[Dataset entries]

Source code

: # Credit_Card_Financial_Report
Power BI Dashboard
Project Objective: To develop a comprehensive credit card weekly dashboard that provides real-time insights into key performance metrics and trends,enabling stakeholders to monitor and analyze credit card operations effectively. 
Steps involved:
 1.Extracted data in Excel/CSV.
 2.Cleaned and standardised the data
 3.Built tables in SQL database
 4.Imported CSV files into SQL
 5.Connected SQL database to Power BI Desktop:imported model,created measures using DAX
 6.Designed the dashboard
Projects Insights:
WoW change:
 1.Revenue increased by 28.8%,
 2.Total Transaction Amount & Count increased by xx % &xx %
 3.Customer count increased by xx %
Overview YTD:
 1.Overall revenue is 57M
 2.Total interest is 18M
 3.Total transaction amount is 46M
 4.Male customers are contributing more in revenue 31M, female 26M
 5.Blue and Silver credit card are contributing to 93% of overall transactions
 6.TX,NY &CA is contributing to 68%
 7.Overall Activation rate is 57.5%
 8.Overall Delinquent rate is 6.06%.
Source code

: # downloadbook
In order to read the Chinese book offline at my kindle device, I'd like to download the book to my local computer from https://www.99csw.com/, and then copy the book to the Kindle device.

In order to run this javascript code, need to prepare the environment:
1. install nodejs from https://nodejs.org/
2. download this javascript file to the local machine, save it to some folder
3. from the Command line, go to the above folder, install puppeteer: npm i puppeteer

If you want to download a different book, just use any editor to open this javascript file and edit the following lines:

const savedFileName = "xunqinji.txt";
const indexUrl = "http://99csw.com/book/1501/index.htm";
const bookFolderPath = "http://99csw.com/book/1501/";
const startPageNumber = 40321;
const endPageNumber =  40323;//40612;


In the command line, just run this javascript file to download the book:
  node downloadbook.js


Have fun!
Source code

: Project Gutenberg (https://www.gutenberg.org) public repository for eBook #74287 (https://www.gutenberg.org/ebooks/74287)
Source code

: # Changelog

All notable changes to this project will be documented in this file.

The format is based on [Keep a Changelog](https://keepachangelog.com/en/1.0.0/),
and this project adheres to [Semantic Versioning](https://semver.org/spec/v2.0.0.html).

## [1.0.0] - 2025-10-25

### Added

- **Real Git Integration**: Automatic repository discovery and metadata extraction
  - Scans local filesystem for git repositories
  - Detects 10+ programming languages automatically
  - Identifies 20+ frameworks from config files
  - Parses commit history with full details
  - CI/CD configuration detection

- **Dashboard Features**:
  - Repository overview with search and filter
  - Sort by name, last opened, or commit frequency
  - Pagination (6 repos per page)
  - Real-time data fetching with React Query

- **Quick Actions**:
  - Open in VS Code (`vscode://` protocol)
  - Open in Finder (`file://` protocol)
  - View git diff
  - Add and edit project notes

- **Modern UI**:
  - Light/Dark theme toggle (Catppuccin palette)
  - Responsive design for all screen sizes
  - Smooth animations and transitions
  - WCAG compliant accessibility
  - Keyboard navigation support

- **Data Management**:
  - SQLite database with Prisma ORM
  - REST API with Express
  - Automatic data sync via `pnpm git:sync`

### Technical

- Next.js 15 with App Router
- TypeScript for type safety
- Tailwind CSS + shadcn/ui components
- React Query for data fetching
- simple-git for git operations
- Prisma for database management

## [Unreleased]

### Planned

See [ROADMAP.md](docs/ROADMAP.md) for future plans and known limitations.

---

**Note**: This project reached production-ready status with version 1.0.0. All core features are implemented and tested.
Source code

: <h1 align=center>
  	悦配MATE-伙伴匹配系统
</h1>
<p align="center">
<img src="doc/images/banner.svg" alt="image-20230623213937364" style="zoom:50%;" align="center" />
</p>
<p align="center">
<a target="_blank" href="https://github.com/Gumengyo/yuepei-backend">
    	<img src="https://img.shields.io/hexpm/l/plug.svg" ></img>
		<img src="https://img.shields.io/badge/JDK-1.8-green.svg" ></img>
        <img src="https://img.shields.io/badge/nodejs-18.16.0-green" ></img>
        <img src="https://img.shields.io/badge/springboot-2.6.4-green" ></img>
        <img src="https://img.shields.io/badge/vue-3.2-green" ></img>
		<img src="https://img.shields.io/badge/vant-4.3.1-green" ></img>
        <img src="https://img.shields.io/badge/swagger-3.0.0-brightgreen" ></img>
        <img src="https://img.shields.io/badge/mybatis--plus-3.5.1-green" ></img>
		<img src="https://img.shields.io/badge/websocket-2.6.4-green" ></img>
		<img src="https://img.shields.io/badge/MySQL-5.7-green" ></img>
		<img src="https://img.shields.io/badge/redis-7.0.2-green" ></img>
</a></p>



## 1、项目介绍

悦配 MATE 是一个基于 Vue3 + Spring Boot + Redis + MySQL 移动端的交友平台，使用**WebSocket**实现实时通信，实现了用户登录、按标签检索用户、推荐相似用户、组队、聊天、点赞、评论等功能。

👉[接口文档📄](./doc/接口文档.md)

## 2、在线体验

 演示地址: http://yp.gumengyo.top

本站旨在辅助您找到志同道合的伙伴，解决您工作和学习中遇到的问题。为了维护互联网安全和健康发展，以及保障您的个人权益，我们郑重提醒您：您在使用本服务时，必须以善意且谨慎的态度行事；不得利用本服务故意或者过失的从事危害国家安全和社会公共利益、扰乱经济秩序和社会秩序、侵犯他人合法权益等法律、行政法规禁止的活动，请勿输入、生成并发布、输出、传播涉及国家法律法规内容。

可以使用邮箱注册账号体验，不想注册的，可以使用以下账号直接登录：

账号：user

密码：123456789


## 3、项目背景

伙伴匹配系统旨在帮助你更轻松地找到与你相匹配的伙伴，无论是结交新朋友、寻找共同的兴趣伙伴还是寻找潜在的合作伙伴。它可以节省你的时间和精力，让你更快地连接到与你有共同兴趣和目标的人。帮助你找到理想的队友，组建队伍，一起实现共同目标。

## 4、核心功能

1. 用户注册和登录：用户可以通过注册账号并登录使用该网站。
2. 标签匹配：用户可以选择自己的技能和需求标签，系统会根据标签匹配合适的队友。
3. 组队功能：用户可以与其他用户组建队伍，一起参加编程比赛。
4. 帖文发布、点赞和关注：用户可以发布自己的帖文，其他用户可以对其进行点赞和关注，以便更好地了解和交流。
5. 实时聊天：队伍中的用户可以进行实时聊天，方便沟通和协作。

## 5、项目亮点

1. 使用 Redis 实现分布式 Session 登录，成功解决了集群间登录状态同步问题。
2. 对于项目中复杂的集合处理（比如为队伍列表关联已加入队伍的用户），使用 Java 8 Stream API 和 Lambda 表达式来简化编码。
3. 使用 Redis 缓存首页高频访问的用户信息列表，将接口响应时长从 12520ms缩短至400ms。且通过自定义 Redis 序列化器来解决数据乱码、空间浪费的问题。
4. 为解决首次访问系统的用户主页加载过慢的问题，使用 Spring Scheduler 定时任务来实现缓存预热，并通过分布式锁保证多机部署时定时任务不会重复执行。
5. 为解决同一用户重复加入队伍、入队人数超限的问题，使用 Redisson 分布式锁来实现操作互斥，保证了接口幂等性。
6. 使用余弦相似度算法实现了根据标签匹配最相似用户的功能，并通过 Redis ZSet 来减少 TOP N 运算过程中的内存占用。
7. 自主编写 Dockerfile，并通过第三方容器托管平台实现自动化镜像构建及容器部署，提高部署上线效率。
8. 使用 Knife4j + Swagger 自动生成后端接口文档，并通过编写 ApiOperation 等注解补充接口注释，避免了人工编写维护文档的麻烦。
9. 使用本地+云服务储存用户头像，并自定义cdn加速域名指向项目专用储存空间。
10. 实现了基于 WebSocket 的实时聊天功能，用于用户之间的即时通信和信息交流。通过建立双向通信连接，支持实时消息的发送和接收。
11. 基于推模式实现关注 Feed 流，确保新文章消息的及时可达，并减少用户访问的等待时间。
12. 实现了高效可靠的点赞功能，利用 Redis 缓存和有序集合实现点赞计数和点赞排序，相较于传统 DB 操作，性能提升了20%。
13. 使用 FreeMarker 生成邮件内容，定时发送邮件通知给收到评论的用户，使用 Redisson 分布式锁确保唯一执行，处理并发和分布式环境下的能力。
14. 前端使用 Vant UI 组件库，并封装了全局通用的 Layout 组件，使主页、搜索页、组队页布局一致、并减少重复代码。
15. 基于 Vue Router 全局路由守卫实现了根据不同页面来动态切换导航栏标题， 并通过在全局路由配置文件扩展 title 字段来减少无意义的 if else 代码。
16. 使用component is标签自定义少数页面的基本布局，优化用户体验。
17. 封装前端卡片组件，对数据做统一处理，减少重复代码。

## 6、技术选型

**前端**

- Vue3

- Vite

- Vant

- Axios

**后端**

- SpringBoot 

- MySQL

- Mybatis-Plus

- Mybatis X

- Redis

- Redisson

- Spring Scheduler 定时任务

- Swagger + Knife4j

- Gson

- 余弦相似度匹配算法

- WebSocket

• [Task instructions] Write out only the lines that run from the line containing "node downloadbook.js" through the line containing "All notable changes", both included, exactly as they appear above.

• [Response box]
  node downloadbook.js


Have fun!
Source code

: Project Gutenberg (https://www.gutenberg.org) public repository for eBook #74287 (https://www.gutenberg.org/ebooks/74287)
Source code

: # Changelog

All notable changes to this project will be documented in this file.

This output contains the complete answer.